Médicos e hospitais privados reclamam dos valores pagos pelo Estado por cirurgias
Além do valor, forma de execução do programa Plantão Cirurgia também gera insatisfação.
Por Nathália Bernardo
nathalia@focus.jor.br
Médicos e hospitais reclamam dos valores pagos pelo Estado no Programa Plantão Cirurgia, em que pacientes da rede pública terão seus procedimentos realizados em hospitais privados.
Eles afirmam que há defasagem com relação a CBHPM, que baliza o preço dos procedimentos médicos. Também apontam riscos na forma como o programa é executado. O Estado informa o procedimento, mas não o histórico do paciente. Assim, os profissionais não sabem as chances de intercorrência na cirurgia. Isso pode levar a prejuízos, como no caso de o paciente precisar de maior tempo de internação, UTI ou nova cirurgia.

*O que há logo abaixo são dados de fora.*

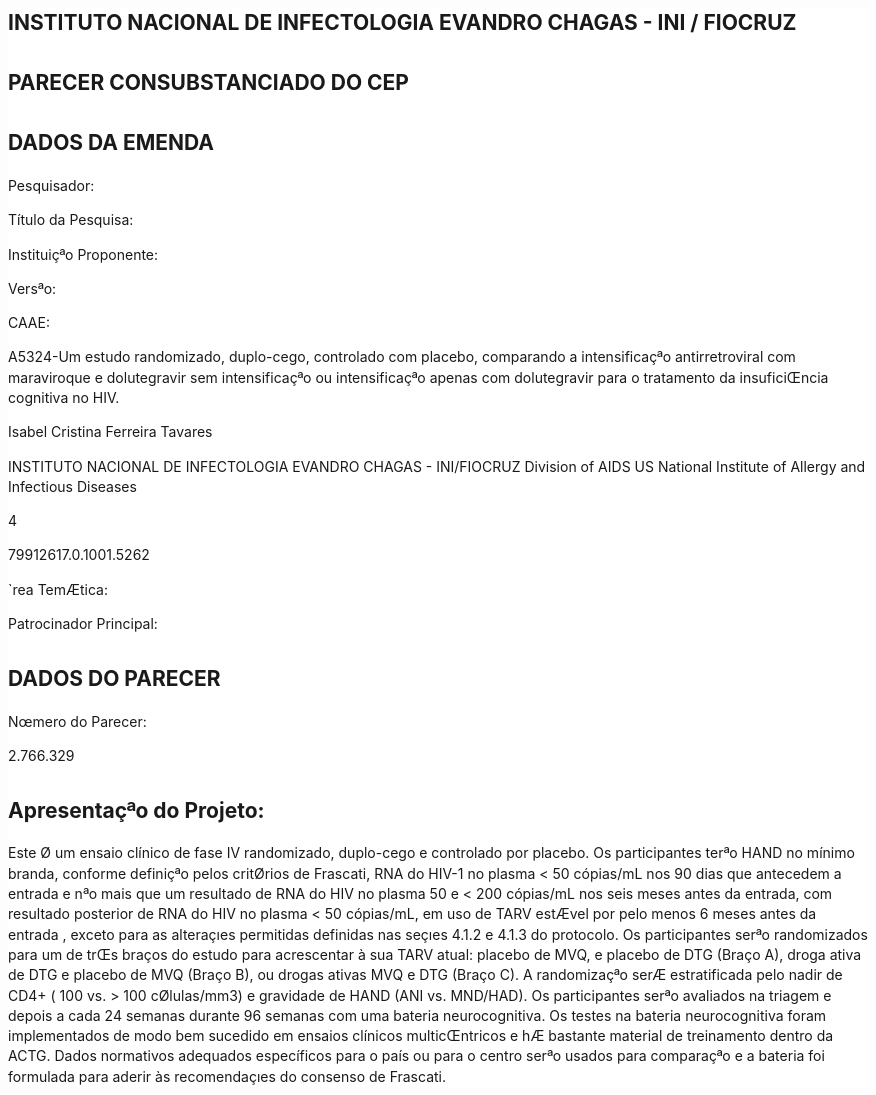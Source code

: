 ## INSTITUTO NACIONAL DE INFECTOLOGIA EVANDRO CHAGAS - INI / FIOCRUZ



## PARECER CONSUBSTANCIADO DO CEP

## DADOS DA EMENDA

Pesquisador:

Título da Pesquisa:

Instituiçªo Proponente:

Versªo:

CAAE:

A5324-Um estudo randomizado, duplo-cego, controlado com placebo, comparando a intensificaçªo antirretroviral com maraviroque e dolutegravir sem intensificaçªo ou intensificaçªo apenas com dolutegravir para o tratamento da insuficiŒncia cognitiva no HIV.

Isabel Cristina Ferreira Tavares

INSTITUTO NACIONAL DE INFECTOLOGIA EVANDRO CHAGAS - INI/FIOCRUZ Division of AIDS US National Institute of Allergy and Infectious Diseases

4

79912617.0.1001.5262

`rea TemÆtica:

Patrocinador Principal:

## DADOS DO PARECER

Nœmero do Parecer:

2.766.329

## Apresentaçªo do Projeto:

Este Ø um ensaio clínico de fase IV randomizado, duplo-cego e controlado por placebo.  Os participantes terªo HAND no mínimo branda, conforme definiçªo pelos critØrios de Frascati, RNA do HIV-1 no plasma &lt; 50 cópias/mL nos 90 dias que antecedem a entrada e nªo mais que um resultado de RNA do HIV no plasma 50 e &lt; 200 cópias/mL nos seis meses antes da entrada, com resultado posterior de RNA do HIV no plasma &lt; 50 cópias/mL, em uso de TARV estÆvel por pelo menos 6 meses antes da entrada , exceto para as alteraçıes permitidas definidas nas seçıes 4.1.2 e 4.1.3 do protocolo.  Os participantes serªo randomizados para um de trŒs braços do estudo para acrescentar à sua TARV atual: placebo de MVQ, e placebo de DTG (Braço A), droga ativa de DTG e placebo de MVQ (Braço B), ou drogas ativas MVQ e DTG (Braço C). A randomizaçªo serÆ estratificada pelo nadir de CD4+ ( 100 vs. &gt; 100 cØlulas/mm3) e gravidade de HAND (ANI vs. MND/HAD). Os participantes serªo avaliados na triagem e depois a cada 24 semanas durante 96 semanas com uma bateria neurocognitiva. Os testes na bateria neurocognitiva foram implementados de modo bem sucedido em ensaios clínicos multicŒntricos e hÆ bastante material de treinamento dentro da ACTG. Dados normativos adequados específicos para o país ou para o centro serªo usados para comparaçªo e a bateria foi formulada para aderir às recomendaçıes do consenso de Frascati.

O caso é ainda mais grave no caso de procedimento de alta complexidade, como os cardiacos, para os quais as chances de zerar a fila nesse sistema é menor.
Em nota, a Secretaria da Saúde (Sesa) informa que “pagará aos credenciados pelos procedimentos, cujos valores foram devidamente previstos no edital”, publicado no Diário Oficial de 5 de março.